**TASK DESCRIPTION**
Pictures do not belong in the copy; retype the records below exactly.

**SUPPLIED DATA**
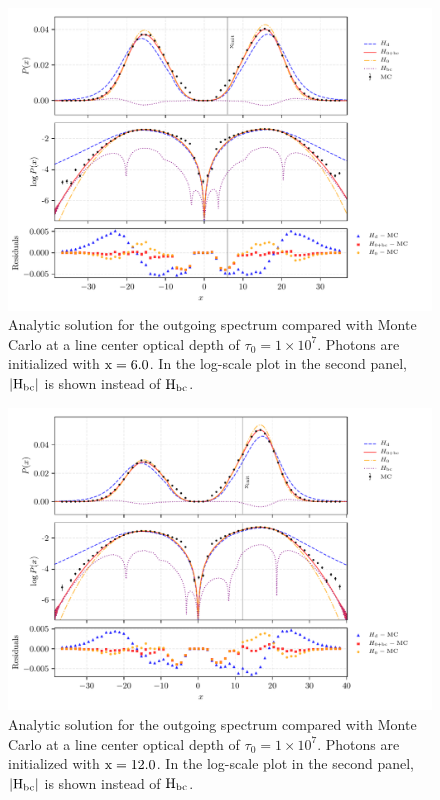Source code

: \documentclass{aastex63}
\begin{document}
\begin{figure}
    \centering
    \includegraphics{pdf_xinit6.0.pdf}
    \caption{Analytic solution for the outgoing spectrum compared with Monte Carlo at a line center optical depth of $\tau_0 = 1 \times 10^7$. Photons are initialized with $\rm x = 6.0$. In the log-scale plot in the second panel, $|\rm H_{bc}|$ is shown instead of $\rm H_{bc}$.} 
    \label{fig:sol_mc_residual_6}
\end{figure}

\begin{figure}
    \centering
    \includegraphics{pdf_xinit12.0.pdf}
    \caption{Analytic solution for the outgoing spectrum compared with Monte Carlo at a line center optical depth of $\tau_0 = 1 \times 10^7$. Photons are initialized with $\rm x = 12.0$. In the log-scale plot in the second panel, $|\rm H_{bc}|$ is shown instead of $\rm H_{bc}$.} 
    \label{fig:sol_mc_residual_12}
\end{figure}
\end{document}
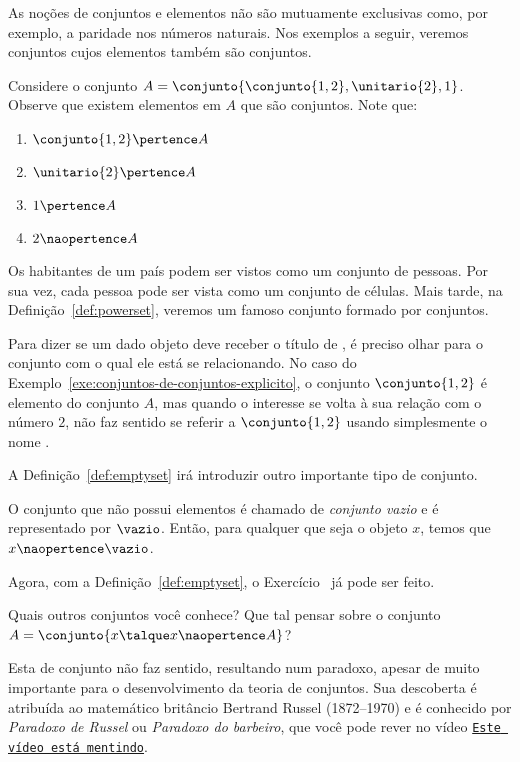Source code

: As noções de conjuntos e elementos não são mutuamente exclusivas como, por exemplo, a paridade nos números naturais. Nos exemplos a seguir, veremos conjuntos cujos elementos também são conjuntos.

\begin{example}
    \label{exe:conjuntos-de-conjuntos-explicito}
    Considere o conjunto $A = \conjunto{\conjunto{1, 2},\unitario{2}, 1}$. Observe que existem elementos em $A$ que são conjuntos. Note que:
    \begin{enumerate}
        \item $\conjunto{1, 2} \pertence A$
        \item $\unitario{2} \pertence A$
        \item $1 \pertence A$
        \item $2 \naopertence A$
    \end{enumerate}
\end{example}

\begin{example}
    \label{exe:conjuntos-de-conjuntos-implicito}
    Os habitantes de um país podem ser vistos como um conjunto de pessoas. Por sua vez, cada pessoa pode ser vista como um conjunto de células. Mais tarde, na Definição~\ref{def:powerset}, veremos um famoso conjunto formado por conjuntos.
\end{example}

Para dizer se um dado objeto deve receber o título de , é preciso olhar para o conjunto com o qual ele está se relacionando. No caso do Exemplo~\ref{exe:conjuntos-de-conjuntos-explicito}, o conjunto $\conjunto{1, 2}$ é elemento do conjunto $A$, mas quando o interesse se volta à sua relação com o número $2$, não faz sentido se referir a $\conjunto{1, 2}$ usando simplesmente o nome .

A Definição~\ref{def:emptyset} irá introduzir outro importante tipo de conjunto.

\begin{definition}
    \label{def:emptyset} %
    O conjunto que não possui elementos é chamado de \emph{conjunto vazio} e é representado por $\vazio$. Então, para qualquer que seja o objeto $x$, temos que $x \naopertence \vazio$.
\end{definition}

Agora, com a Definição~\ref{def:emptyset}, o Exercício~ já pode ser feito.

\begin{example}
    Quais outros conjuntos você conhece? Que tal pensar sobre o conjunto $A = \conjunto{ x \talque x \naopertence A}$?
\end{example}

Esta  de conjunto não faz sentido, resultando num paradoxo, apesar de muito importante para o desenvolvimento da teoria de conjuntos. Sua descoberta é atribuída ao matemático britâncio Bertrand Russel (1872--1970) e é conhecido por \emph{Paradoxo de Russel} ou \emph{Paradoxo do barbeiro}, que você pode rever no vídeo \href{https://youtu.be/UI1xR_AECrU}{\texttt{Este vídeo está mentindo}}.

**WRITTEN ANSWER**
Source code

: \documentclass{aastex63}
\begin{document}
\begin{figure}
    \centering
    \includegraphics{pdf_xinit6.0.pdf}
    \caption{Analytic solution for the outgoing spectrum compared with Monte Carlo at a line center optical depth of $\tau_0 = 1 \times 10^7$. Photons are initialized with $\rm x = 6.0$. In the log-scale plot in the second panel, $|\rm H_{bc}|$ is shown instead of $\rm H_{bc}$.} 
    \label{fig:sol_mc_residual_6}
\end{figure}

\begin{figure}
    \centering
    \includegraphics{pdf_xinit12.0.pdf}
    \caption{Analytic solution for the outgoing spectrum compared with Monte Carlo at a line center optical depth of $\tau_0 = 1 \times 10^7$. Photons are initialized with $\rm x = 12.0$. In the log-scale plot in the second panel, $|\rm H_{bc}|$ is shown instead of $\rm H_{bc}$.} 
    \label{fig:sol_mc_residual_12}
\end{figure}
\end{document}
Source code

: As noções de conjuntos e elementos não são mutuamente exclusivas como, por exemplo, a paridade nos números naturais. Nos exemplos a seguir, veremos conjuntos cujos elementos também são conjuntos.

\begin{example}
    \label{exe:conjuntos-de-conjuntos-explicito}
    Considere o conjunto $A = \conjunto{\conjunto{1, 2},\unitario{2}, 1}$. Observe que existem elementos em $A$ que são conjuntos. Note que:
    \begin{enumerate}
        \item $\conjunto{1, 2} \pertence A$
        \item $\unitario{2} \pertence A$
        \item $1 \pertence A$
        \item $2 \naopertence A$
    \end{enumerate}
\end{example}

\begin{example}
    \label{exe:conjuntos-de-conjuntos-implicito}
    Os habitantes de um país podem ser vistos como um conjunto de pessoas. Por sua vez, cada pessoa pode ser vista como um conjunto de células. Mais tarde, na Definição~\ref{def:powerset}, veremos um famoso conjunto formado por conjuntos.
\end{example}

Para dizer se um dado objeto deve receber o título de , é preciso olhar para o conjunto com o qual ele está se relacionando. No caso do Exemplo~\ref{exe:conjuntos-de-conjuntos-explicito}, o conjunto $\conjunto{1, 2}$ é elemento do conjunto $A$, mas quando o interesse se volta à sua relação com o número $2$, não faz sentido se referir a $\conjunto{1, 2}$ usando simplesmente o nome .

A Definição~\ref{def:emptyset} irá introduzir outro importante tipo de conjunto.

\begin{definition}
    \label{def:emptyset} %
    O conjunto que não possui elementos é chamado de \emph{conjunto vazio} e é representado por $\vazio$. Então, para qualquer que seja o objeto $x$, temos que $x \naopertence \vazio$.
\end{definition}

Agora, com a Definição~\ref{def:emptyset}, o Exercício~ já pode ser feito.

\begin{example}
    Quais outros conjuntos você conhece? Que tal pensar sobre o conjunto $A = \conjunto{ x \talque x \naopertence A}$?
\end{example}

Esta  de conjunto não faz sentido, resultando num paradoxo, apesar de muito importante para o desenvolvimento da teoria de conjuntos. Sua descoberta é atribuída ao matemático britâncio Bertrand Russel (1872--1970) e é conhecido por \emph{Paradoxo de Russel} ou \emph{Paradoxo do barbeiro}, que você pode rever no vídeo \href{https://youtu.be/UI1xR_AECrU}{\texttt{Este vídeo está mentindo}}.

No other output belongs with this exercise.